El fracaso del proyecto se convirtió en una atracción turística no intencional. Residentes y visitantes acudieron a grabar videos del agua contaminada para redes sociales(R). Uno de ellos fue David Hearn, ciclista olímpico, quien el 19 de junio metió la mano en el agua para tocar una lámina que se desprendía del fondo. Un empleado del Servicio de Parques Nacionales le pidió que retirara la mano. Momentos después, (R)fue interceptado por la Guardia Nacional y arrestado por la Policía de Parques, acusado de destruir propiedad gubernamental. Hearn niega haber vandalizado nada y espera juicio para el 9 de julio.

No fue el único perseguido por la justicia. Al menos otras cinco personas fueron detenidas por lo que Trump calificó de "actos de vandalismo". En respuesta, equipos gubernamentales instalaron un vallado alrededor del estanque para evitar que ciudadanos se acercaran.

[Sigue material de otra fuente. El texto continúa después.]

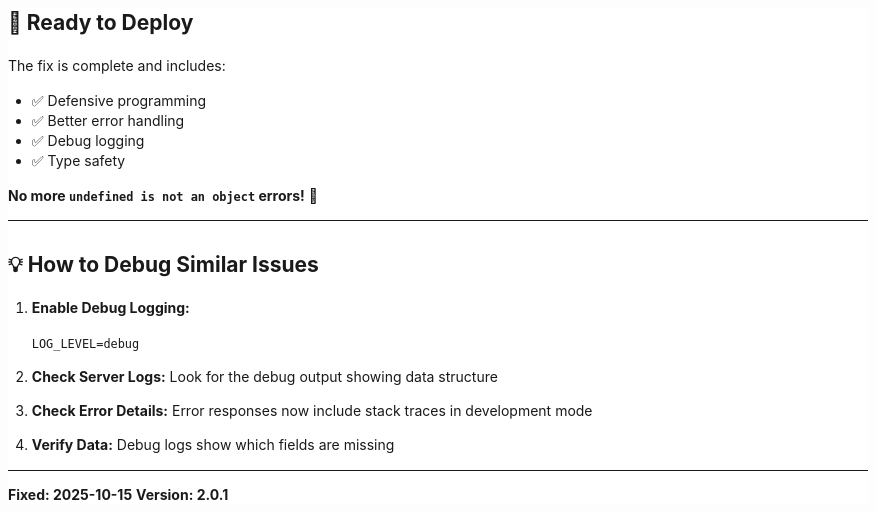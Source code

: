 
## 🚀 Ready to Deploy

The fix is complete and includes:
- ✅ Defensive programming
- ✅ Better error handling
- ✅ Debug logging
- ✅ Type safety

**No more `undefined is not an object` errors!** 🎉

---

## 💡 How to Debug Similar Issues

1. **Enable Debug Logging:**
   ```env
   LOG_LEVEL=debug
   ```

2. **Check Server Logs:**
   Look for the debug output showing data structure

3. **Check Error Details:**
   Error responses now include stack traces in development mode

4. **Verify Data:**
   Debug logs show which fields are missing

---

**Fixed: 2025-10-15**
**Version: 2.0.1**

La ironía del "drenar el pantano"

La ironía no escapa a observadores políticos: una de las promesas de campaña más icónicas de Trump había sido "drenar el pantano" (drain the swamp), una metáfora para remover a la "casta política corrupta" de Washington D.C. Años después, el proyecto más visible del presidente en la capital terminó en un pantano literal de algas, teorías conspirativas y detenciones de ciudadanos comunes por acercarse demasiado al agua.

No se pudo.

Ahora, la Autoridad de Agua de Washington (DC Water) autorizó el vaciado de la pileta rectangular de 609 metros de largo. La empresa responsable de la obra, por su parte, aseguró que hará las reparaciones dentro del período de garantía.